= Beginning of Section =

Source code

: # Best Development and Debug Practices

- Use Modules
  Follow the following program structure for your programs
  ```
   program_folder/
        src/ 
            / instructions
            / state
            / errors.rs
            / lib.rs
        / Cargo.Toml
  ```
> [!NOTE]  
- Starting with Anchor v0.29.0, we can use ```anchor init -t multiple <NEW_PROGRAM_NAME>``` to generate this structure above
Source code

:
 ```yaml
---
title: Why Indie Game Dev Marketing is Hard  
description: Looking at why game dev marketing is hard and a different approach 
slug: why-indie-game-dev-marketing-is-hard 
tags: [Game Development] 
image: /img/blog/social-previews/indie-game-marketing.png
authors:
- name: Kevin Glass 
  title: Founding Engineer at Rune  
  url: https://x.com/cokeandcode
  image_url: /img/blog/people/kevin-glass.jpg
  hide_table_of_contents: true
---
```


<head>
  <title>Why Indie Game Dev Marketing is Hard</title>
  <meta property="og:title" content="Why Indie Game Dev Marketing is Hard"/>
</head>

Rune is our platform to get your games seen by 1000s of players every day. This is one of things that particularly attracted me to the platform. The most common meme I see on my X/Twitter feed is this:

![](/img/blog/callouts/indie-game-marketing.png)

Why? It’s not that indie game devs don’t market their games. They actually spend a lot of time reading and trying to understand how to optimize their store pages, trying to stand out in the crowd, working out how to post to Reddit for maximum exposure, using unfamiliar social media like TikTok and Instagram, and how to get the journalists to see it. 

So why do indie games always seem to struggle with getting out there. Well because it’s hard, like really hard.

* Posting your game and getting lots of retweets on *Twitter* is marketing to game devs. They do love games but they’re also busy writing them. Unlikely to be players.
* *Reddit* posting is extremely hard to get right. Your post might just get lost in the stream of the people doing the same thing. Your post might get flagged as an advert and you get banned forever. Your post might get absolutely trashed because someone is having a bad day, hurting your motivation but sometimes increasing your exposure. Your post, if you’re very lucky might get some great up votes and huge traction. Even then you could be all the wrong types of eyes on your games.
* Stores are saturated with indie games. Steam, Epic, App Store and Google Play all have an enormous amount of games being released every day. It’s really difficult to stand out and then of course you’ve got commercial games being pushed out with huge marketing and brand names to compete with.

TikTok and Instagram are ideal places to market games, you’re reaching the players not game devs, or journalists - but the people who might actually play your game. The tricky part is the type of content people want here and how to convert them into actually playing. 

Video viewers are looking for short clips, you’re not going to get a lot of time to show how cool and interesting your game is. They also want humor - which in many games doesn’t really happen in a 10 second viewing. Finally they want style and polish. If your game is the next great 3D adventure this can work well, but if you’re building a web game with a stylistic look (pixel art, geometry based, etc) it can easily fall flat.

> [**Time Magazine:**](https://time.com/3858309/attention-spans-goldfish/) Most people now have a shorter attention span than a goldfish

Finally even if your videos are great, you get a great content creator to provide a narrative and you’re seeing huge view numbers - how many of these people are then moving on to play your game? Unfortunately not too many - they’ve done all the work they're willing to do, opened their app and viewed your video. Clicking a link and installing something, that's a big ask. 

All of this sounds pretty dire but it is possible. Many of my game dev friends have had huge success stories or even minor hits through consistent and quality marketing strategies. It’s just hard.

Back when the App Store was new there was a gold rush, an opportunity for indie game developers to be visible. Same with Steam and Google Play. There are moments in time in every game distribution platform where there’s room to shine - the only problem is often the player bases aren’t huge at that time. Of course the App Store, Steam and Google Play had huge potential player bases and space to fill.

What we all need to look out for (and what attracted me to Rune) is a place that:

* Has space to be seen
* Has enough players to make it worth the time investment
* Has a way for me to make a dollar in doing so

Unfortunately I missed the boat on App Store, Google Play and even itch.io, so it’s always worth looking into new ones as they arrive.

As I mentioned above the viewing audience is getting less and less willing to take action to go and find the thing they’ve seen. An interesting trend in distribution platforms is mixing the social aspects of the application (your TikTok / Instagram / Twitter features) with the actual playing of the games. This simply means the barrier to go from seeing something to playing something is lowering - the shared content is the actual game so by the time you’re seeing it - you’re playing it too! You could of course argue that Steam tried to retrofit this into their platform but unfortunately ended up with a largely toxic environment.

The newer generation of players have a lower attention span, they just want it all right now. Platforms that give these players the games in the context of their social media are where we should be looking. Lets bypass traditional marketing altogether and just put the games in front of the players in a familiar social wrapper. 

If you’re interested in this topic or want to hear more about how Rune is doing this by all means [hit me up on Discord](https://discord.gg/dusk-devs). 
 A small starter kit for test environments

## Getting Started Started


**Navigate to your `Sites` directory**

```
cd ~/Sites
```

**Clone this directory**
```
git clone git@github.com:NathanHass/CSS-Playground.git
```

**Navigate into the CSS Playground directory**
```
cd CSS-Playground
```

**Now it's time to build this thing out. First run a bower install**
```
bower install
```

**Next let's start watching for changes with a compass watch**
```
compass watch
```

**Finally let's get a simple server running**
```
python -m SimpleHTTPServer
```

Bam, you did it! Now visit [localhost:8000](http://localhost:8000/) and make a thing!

= End of Section =

## TASK STATEMENT
Where does the string "exposure" appear in the records above? Return every line that holds it.

## REPLY
Why? It’s not that indie game devs don’t market their games. They actually spend a lot of time reading and trying to understand how to optimize their store pages, trying to stand out in the crowd, working out how to post to Reddit for maximum exposure, using unfamiliar social media like TikTok and Instagram, and how to get the journalists to see it. 
* *Reddit* posting is extremely hard to get right. Your post might just get lost in the stream of the people doing the same thing. Your post might get flagged as an advert and you get banned forever. Your post might get absolutely trashed because someone is having a bad day, hurting your motivation but sometimes increasing your exposure. Your post, if you’re very lucky might get some great up votes and huge traction. Even then you could be all the wrong types of eyes on your games.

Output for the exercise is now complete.